Andrew Cuomo’s letter to Congress about the Bernanke-Paulson-Lewis conspiracy suggests that Ken Lewis agreed not to kill the Merrill Lynch deal in part to prevent himself and the board from being ousted from Bank of America:
I can’t recall if [Hank Paulson] said “we would remove the board and management if you [invoked the material adverse change clause to block the Merrill deal]” or if he said “we would do it if you intended to.” I don’t remember which one it was, before or after, and I said, “Hank, let’s deescalate this for a while. Let me talk to our board.”

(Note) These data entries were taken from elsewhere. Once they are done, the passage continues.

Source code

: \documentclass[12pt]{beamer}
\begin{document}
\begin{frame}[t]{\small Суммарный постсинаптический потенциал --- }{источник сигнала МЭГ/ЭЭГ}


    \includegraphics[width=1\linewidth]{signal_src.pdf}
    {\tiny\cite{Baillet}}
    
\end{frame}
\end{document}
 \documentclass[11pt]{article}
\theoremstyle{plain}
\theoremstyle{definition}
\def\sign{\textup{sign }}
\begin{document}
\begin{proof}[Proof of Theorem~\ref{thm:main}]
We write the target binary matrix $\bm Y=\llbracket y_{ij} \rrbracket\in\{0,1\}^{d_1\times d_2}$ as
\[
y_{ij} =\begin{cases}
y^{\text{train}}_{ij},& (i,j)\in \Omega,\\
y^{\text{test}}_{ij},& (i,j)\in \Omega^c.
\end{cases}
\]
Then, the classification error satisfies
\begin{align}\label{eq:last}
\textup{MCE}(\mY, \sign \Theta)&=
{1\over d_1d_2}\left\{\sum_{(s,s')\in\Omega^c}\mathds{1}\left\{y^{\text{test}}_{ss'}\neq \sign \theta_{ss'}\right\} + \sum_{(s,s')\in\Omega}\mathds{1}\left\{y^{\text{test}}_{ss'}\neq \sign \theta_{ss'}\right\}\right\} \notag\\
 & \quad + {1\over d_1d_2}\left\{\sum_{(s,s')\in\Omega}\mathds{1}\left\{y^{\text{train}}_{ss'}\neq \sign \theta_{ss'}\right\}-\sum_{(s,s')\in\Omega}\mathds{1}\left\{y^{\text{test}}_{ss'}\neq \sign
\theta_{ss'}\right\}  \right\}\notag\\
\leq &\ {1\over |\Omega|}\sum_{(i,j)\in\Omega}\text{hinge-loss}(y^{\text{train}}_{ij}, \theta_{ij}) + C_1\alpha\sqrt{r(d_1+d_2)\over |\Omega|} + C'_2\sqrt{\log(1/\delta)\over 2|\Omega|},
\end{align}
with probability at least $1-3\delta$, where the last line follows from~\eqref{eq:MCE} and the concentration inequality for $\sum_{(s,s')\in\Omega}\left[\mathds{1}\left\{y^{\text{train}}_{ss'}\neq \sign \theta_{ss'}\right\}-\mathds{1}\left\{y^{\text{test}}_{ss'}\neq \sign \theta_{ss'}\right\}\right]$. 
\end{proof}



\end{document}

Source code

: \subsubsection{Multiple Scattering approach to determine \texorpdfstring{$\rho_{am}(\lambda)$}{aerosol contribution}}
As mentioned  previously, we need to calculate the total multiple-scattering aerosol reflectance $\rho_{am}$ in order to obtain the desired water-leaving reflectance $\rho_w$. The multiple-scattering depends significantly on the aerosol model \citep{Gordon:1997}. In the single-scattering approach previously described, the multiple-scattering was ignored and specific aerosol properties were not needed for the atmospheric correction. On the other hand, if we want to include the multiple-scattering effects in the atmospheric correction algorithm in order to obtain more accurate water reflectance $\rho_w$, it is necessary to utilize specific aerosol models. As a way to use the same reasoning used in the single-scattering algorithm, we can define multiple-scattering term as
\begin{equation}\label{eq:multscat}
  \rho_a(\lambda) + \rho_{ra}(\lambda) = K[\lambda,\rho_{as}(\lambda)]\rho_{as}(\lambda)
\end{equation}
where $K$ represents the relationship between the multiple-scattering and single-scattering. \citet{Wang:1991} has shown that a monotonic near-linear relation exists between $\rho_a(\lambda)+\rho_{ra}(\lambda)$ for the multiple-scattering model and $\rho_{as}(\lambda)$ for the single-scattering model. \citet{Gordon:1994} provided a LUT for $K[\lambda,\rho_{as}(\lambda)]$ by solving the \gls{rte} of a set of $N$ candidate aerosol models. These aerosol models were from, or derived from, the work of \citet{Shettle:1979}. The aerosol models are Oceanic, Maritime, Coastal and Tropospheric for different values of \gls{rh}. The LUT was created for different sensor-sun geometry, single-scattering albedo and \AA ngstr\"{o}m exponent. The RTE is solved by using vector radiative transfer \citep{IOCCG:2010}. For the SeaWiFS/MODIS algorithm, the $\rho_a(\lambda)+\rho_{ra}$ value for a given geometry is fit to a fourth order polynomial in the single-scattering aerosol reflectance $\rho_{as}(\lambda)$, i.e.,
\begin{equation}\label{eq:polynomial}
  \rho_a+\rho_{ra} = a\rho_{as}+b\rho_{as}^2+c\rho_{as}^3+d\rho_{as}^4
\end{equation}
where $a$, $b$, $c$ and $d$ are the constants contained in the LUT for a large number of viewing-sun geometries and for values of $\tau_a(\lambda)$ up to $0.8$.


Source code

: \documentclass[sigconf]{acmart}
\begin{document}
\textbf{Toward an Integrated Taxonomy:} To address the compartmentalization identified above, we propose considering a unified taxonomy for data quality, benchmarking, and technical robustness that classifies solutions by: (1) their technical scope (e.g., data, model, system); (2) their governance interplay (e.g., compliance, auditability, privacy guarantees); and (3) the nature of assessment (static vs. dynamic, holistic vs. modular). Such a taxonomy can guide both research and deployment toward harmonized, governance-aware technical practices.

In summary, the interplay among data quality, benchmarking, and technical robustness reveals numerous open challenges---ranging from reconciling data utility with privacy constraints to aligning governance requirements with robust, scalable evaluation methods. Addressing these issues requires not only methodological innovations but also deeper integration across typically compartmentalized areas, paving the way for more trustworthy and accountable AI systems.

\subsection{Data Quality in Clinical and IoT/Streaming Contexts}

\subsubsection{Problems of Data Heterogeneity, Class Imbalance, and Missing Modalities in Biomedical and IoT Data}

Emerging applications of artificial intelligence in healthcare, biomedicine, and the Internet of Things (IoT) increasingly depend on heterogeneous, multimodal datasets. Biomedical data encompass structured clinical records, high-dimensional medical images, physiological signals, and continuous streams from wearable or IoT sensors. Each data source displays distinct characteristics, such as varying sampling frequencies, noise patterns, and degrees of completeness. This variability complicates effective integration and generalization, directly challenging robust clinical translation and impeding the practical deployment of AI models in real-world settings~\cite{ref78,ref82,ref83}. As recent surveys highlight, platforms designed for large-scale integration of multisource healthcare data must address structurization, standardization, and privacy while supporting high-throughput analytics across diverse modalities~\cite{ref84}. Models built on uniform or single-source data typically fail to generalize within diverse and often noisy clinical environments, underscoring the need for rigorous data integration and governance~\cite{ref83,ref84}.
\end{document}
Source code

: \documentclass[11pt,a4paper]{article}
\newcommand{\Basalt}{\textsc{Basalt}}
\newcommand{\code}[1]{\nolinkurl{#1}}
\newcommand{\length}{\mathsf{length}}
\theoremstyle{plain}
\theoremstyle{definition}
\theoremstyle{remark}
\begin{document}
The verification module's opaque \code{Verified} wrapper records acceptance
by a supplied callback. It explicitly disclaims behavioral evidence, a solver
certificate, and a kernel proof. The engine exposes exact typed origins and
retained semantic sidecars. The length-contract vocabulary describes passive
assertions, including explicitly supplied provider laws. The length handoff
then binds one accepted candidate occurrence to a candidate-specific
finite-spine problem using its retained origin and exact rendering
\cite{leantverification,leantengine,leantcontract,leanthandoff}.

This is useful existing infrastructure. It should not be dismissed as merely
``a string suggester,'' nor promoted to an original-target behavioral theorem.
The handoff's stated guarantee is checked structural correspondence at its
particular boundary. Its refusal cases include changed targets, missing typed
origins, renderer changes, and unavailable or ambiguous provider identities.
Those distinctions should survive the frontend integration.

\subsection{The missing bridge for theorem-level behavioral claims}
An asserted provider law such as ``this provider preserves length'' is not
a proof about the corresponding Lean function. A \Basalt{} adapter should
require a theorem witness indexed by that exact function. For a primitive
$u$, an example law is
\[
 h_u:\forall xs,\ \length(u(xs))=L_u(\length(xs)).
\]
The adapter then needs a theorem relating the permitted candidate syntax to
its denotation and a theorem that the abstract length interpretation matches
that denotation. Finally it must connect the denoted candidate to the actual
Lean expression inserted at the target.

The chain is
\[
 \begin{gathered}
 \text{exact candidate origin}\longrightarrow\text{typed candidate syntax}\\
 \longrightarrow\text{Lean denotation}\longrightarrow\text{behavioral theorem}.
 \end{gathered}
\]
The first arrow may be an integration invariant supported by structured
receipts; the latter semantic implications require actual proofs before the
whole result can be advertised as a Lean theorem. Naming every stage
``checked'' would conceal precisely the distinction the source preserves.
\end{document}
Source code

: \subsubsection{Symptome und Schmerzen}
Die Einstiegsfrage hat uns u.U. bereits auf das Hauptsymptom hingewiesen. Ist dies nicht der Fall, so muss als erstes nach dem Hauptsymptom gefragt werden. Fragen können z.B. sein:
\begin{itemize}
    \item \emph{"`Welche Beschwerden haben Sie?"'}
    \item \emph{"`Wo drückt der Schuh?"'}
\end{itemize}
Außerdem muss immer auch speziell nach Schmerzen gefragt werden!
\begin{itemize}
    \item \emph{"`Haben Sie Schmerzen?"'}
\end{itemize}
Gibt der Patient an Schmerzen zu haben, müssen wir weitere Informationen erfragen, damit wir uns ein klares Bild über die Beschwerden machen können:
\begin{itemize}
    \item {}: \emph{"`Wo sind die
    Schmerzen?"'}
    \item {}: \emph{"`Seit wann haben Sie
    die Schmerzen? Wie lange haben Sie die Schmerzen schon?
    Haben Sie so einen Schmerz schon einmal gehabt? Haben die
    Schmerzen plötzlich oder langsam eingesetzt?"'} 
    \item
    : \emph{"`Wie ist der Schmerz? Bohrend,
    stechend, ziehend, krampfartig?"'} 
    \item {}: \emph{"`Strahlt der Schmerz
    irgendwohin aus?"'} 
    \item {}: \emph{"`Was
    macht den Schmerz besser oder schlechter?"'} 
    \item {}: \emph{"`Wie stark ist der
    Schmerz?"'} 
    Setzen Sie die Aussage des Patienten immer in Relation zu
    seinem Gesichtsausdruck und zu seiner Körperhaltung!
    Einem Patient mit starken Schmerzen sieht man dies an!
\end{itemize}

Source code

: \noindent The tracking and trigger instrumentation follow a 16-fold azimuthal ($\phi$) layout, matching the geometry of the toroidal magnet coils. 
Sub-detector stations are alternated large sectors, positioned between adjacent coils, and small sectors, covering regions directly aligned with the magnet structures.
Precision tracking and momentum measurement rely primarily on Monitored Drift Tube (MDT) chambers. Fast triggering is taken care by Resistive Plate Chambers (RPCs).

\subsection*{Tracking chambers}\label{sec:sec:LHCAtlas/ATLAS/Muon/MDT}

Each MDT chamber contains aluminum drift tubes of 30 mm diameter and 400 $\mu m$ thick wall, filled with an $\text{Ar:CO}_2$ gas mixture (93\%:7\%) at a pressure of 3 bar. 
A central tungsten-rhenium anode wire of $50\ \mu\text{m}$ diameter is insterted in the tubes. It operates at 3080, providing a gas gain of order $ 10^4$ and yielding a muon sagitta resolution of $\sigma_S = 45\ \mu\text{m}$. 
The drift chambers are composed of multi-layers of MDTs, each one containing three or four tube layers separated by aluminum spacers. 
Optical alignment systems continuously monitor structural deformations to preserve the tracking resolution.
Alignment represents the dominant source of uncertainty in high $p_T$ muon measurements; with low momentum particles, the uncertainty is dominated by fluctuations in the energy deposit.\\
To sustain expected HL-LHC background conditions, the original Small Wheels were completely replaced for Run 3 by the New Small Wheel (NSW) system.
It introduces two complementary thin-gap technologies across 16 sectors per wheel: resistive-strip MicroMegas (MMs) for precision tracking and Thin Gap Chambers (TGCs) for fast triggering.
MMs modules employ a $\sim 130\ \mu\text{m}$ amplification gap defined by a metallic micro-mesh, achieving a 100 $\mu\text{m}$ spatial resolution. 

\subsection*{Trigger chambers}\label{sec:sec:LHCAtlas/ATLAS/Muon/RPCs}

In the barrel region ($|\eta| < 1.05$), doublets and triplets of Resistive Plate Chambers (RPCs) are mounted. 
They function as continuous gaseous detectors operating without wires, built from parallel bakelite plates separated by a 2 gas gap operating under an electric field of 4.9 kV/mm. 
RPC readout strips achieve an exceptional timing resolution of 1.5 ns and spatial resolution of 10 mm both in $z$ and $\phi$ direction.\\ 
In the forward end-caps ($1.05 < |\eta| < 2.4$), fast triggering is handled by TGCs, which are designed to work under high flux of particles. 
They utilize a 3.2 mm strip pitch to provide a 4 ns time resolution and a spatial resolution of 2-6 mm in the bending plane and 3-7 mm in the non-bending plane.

Cuomo concludes that Paulson’s threat, which Paulson has since blamed on Bernanke, “swayed” Lewis:
Secretary Paulson’s threat swayed Lewis. According to Secretary Paulson, after he stated
that the management and the Board could be removed, Lewis replied, “that makes it simple.
Let’s deescalate.” Lewis admits that Secretary Paulson’s threat changed his mind about invoking
that MAC clause and terminating the deal.
Lewis says that he came to agree with Paulson and Bernanke that invoking the MAC clause would create systemic risk and that that’s why he decided not to kill the Merrill deal. The testimony above suggests that Paulson’s threat to fire him at least contributed to this decision.
Either way–job or systemic risk–Lewis does not appear to have been acting in the best interests of Bank of America shareholders.